Once the lines below holding the string "copyright" are counted, give that number alone.

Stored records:
+--

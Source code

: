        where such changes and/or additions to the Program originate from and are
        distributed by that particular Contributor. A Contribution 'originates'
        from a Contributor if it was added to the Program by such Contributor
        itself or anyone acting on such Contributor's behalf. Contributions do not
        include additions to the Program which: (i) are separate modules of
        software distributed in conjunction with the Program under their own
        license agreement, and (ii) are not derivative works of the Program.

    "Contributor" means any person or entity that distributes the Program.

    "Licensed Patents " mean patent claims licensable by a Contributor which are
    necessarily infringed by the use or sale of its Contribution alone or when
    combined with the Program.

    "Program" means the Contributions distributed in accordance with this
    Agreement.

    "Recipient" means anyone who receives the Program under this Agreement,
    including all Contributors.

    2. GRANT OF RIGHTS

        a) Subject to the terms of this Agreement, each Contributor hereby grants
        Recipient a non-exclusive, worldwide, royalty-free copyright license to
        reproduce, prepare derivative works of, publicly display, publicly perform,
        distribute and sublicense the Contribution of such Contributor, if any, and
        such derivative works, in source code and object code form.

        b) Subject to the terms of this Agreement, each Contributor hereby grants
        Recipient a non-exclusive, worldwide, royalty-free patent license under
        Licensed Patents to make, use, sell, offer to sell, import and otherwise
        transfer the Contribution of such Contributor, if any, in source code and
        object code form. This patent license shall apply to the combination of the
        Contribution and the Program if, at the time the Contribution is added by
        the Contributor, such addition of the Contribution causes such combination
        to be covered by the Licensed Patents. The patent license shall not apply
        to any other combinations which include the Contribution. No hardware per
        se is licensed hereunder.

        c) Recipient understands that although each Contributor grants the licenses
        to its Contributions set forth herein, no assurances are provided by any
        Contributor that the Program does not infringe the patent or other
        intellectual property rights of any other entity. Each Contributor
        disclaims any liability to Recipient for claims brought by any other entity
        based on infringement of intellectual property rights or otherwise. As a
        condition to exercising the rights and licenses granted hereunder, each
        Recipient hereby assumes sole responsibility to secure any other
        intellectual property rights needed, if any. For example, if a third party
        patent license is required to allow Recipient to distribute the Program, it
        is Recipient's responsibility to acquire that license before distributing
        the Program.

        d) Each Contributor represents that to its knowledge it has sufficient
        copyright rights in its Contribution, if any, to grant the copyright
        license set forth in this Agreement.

+--

## Your response
2